As a fourth-generation Southern artist and gardener living on a small island off of the Georgia coast, clay and garden dirt are as imbedded in my soul as in my fingernails. I had to leave my studio and gardens behind during treatment, so writing and illustrating Mammary Lane became a way to tend to my soul garden.

 

During my treatments, I was given sage counsel by many women who had walked down Mammary Lane before me. I learned tricks to keep my body and spirit humming as modern science did battle with cells gone bad. 

After almost eighteen months of treatment, I was able to return to my ceramic studio and get back in the clay — but I continued to add sketches to the collection of what would eventually become Mammary Lane. As of the publishing of the book, I have been cancer-free for more than seven years.

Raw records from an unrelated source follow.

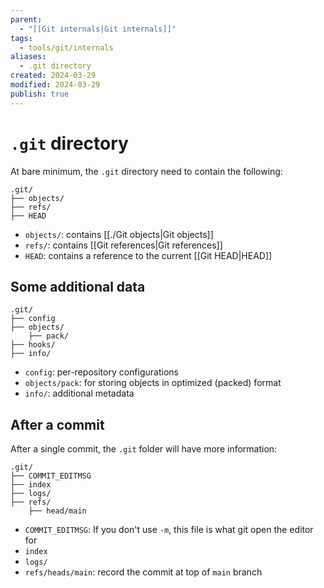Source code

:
 ```yaml
---
parent:
  - "[[Git internals|Git internals]]"
tags:
  - tools/git/internals
aliases:
  - .git directory
created: 2024-03-29
modified: 2024-03-29
publish: true
---
```

# `.git` directory
At bare minimum, the `.git` directory need to contain the following:
```
.git/
├── objects/
├── refs/
├── HEAD
```

- `objects/`: contains [[./Git objects|Git objects]]
- `refs/`: contains [[Git references|Git references]]
- `HEAD`: contains a reference to the current [[Git HEAD|HEAD]]

## Some additional data
```
.git/
├── config
├── objects/
    ├── pack/
├── hooks/
├── info/
```
- `config`: per-repository configurations
- `objects/pack`: for storing objects in optimized (packed) format
- `info/`: additional metadata
## After a commit
After a single commit, the `.git` folder will have more information:
```
.git/
├── COMMIT_EDITMSG
├── index
├── logs/
├── refs/
    ├── head/main
```
- `COMMIT_EDITMSG`: If you don't use `-m`, this file is what git open the editor for
- `index`
- `logs/`
- `refs/heads/main`: record the commit at top of `main` branch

At last there are hours, often stretching into days, that go by without me thinking of breast cancer. I don’t look the part of a cancer patient anymore, at least with my clothes on.

 

This journal is inspired by my loving husband, David Ray Dockery, who is featured often in the drawings. As my primary caregiver during the cancer saga, David Ray was vital to my sanity and healing. He continued to find me sexy and was eager to show it, even as he consoled, nurtured, bandaged, fed and sang to me. He told me how beautiful I was despite the drain tubes coming out of my chest and my baldness from top to bottom.